Abstract

This study describes the clinical profile of tacrolimus (Tac) nephrotoxicity after renal transplantation. Tac was given initially as a 0.075 to 0.1 mg/kg/day IV continuous infusion and then orally at 0.15 mg/kg twice daily. Patients were selected based on a rising serum creatinine, normal ultrasound, and absence of rejection on biopsy, leading to a reduction in Tac dosage and fall in creatinine. Twenty-two (17%) cases of nephrotoxicity were identified among 128 kidney transplant biopsies. This compares with a 20.5% incidence reported by the Japanese FK506 study group.1 The onset of nephrotoxicity occurred 1 to 156 weeks postoperatively.
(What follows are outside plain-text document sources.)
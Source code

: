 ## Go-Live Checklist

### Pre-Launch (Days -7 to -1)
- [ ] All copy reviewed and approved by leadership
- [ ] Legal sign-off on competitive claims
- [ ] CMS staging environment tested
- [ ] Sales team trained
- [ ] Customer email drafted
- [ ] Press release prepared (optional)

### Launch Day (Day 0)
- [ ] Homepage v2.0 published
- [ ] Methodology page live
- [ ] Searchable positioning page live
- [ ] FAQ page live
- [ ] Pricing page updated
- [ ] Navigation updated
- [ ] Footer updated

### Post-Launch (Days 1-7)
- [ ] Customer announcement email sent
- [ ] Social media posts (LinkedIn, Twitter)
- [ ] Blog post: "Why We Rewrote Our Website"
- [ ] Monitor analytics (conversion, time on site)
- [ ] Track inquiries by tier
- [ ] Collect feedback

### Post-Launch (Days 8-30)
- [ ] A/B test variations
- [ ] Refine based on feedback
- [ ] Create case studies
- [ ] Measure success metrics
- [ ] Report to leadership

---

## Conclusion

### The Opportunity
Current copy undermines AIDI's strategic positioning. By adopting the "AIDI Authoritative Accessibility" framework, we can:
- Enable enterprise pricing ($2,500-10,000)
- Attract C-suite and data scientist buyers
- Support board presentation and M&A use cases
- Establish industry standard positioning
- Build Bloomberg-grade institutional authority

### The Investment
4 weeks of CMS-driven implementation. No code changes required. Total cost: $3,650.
The mean baseline creatinine was 2.4 ± 1.9 mg/dL (range 1.0 to 9.9) and rose 40.6% ± 14.2% (range 11 to 66) during episodes of nephrotoxicity. Mean peak plasma (n = 10) and whole blood (n = 12) Tac levels during the toxic episodes were, respectively, 2.7 ± 0.8 ng/mL (range 1.1 to 3.5) and 31.6 ± 10.6 ng/mL (range 14.5 to 50.5). The drug levels were considered to be beyond the therapeutic range in 18 of 22 (82%) patients. The highest Tae level preceeded the rise in creatinine in 20 cases by 1.6 ± 1.8 days. A mean reduction in Tac dosage of 41% ± 21% (range 11 to 89) led to a 86% ± 18% (range 45 to 100) fall in serum creatinine in 1 to 14 days. Serum potassium higher than 5.0 mEq/L was recorded in 9 of 22 (41%) cases. More than three elevations in blood glucose greater than 140 mg/dL were recorded in 4 of 11 (36%) non-diabetic patients. Hand tremors were seen in two (9%) cases and elevated diastolic blood pressure higher than 90 mm Hg in seven (32%) patients.